1. Getting Started¶
Here we show you how to install and start kaLB with the provided examples.
1.1. Virtual Environment¶
We recommend to create a python virtualenvironment and perform all simulations and development from within this environment.
with virtualenv just run:
$ virtualenv <NAME-OF-YOUR-ENV>
$ source <NAME-OF-YOUR-ENV>/bin/activate
Or if you’re using conda:
$ conda create --name <NAME-OF-YOUR-ENV> python=3
$ conda activate <NAME-OF-YOUR-ENV>
1.2. Installation¶
To install kaLB you can either use pip or use setuptools directly. Navigate to kaLB’s root directory and use:
Via setuptools:
$ python setup.py install
Or with pip:
$ pip install .
All dependencies should be installed automagically!

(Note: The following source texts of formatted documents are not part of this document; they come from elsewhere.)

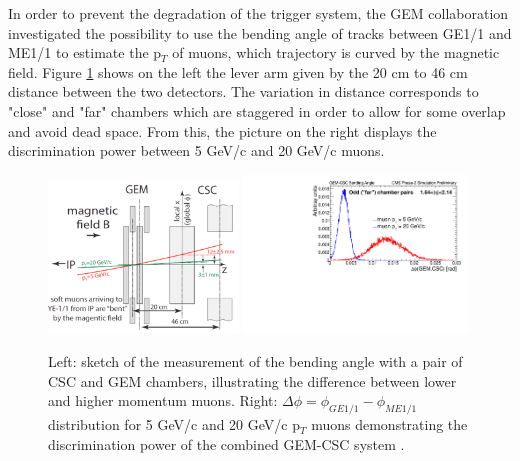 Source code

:     In order to prevent the degradation of the trigger system, the GEM collaboration investigated the possibility to use the bending angle of tracks between GE1/1 and ME1/1 to estimate the p$_T$ of muons, which trajectory is curved by the magnetic field. Figure \ref{fig:II-1-csc-bending} shows on the left the lever arm given by the 20 cm to 46 cm distance between the two detectors. The variation in distance corresponds to "close" and "far" chambers which are staggered in order to allow for some overlap and avoid dead space. From this, the picture on the right displays the discrimination power between 5 GeV/c and 20 GeV/c muons. \\

    \begin{figure}[t!]
      \centering
      \includegraphics[width=0.45\textwidth]{img/II-1-gem/gem-csc-bending-1.png}
      \includegraphics[width=0.53\textwidth]{img/II-1-gem/gem-csc-bending-2.pdf}
      \caption{Left: sketch of the measurement of the bending angle with a pair of CSC and GEM chambers, illustrating the difference between lower and higher momentum muons. Right: $ \Delta \phi = \phi_{GE1/1} - \phi_{ME1/1} $ distribution for 5 GeV/c and 20 GeV/c p$_T$ muons demonstrating the discrimination power of the combined GEM-CSC system \cite{Colaleo:2021453}.}
      \label{fig:II-1-csc-bending}
    \end{figure}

If you want to install kaLB in development mode use:
$ python setup.py develop
or respectively:
$ pip install -e .
1.3. Documentation¶
To generate the documentation you need to have sphinx installed. Thankfully you can just use setuptools do install required version if you don’t have it already:
$ pip install .['doc']
To now build the documentation we recommend using setuptools again:
$ python setup.py build_sphinx
1.4. Run a Simulation¶
To perform a Simulation you need to have an input .json-file that holds all information about the simulation you want to perform. For more information about inputfiles see Parameters of a simulation: The JSON file.
Execute kaLB.py from the directory your inputfile is located.
kaLB comes with some predefined input files for different scenarios.
Navigate to examples folder and start kaLB with:
$ python ./../src/kaLB.py --input kaLB_example.json --performance_feedback --show_obstacle
kaLB should display the matrix that represents the obstacle. As soon as you dismiss it, the simulation will start.
During simulation an output directory will be created to store pictures, snaphots and the hdf5 file.
Once the simulation has finished, you will be presented with a performance feedback that gives you an idea how many grid-points where calculated per second.
Congratulation! You have finished your first simulation. Maybe you want to try another simulation right away?
Use “Lid_Driven_Cavity.json” for your next “--input” value!
1.5. Create a Video¶
After a Simulation you might want to see how your simulation hast developed over time. Of course you could just look at the output-picutures, but thats not that great, isn’t it?
In this case you can use hdf5_to_mpeg.py script to create a video from the generated hdf5 file.
After you have simulated the kaLB_example.json you could use:
$ python ./../src/hdf5_to_mpeg.py -i ./output/kaLB_example_raw_data.hdf5
to create a video!
Note
To make sure you’re having enough data-points for a nice video, the output frequency should be adequate.